Many people expressed anger that the school was even involved in the consultation exercise and gave forceful representations as to the perceived flaws in the process to date.
At the end of the evening the headteacher of the school, Malcolm Meaby, thanked those in attendance for their passionate support and reflected that officers had only provided responses to only ‘some’ of the questions raised, Mrs Billington said.
‘We mustn’t let it go’
Stedham Primary celebrates its 140th anniversary this year and the meeting was reminded of its role in the community.
John Hills, a Stedham resident for 83 years, said: “It’s a brilliant school, I started school here in 1940.
“We went through very hard and difficult times then, obviously you’ve been through them since, but I want to keep this school going, it’s an excellent, fantastic school.
“You’ve got brilliant staff here and a happy school makes a good educational school...we mustn’t let it go.
“We cannot afford to let this school go.”
John’s praise for the staff at Stedham was a recurring theme, as the meeting heard repeated praise for the time and approach taken by staff which ensures that every child can thrive.
Speaking directly to the county council officers present, one parent and Stedham resident said: “I want you to go away today and know that this school sits at the heart of our community.
“We have a huge friendship group, families, villagers; this school runs so many events throughout the year for the local community and surrounding villages.
“To change that in any way would be a huge loss to this community.”
‘Overwhelming support’ for school
Following the meeting, Mrs Billington said the school’s governors were left ‘none the wiser’ as to why Stedham had been included in the consultation but said the public show of support had delivered ‘a timely fillip to the entire school’.
Mrs Billington said: “Whilst none of us wish to be a part of this process the public meeting was uplifting for the staff and governors to hear such overwhelming support from parents, carers and the wider community.
“The blend of anger, passion and support from those present tonight was immensely satisfying.
“As a school we are at a moment of real progress and optimism.
“Hopefully the County Council’s officers will have seen just how much our school means to the community.”
Consultation deadline approaching
People are being encouraged to take part in the consultation before it closes on Monday, November 25.

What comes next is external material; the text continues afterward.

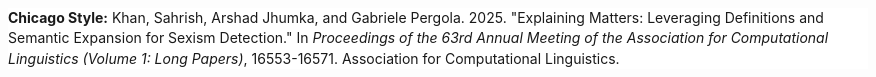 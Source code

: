 **Chicago Style:**
Khan, Sahrish, Arshad Jhumka, and Gabriele Pergola. 2025. "Explaining Matters: Leveraging Definitions and Semantic Expansion for Sexism Detection." In *Proceedings of the 63rd Annual Meeting of the Association for Computational Linguistics (Volume 1: Long Papers)*, 16553-16571. Association for Computational Linguistics.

Complete the survey at haveyoursay.westsussex.gov.uk/strategic-planning-and-place/rural-and-small-schools/consultation/
In a statement at the launch of the consultation, Richard Burrett, the county council’s cabinet member for children and young people, said the council was responsible for ensuring schools were ‘financially stable and sustainable into the future’.
“It is therefore important we explore options for the five schools which have been identified as potentially vulnerable,” he said.
“It is important to stress that no decisions have been made and I would encourage all members of the schools’ communities to take part in the consultation.”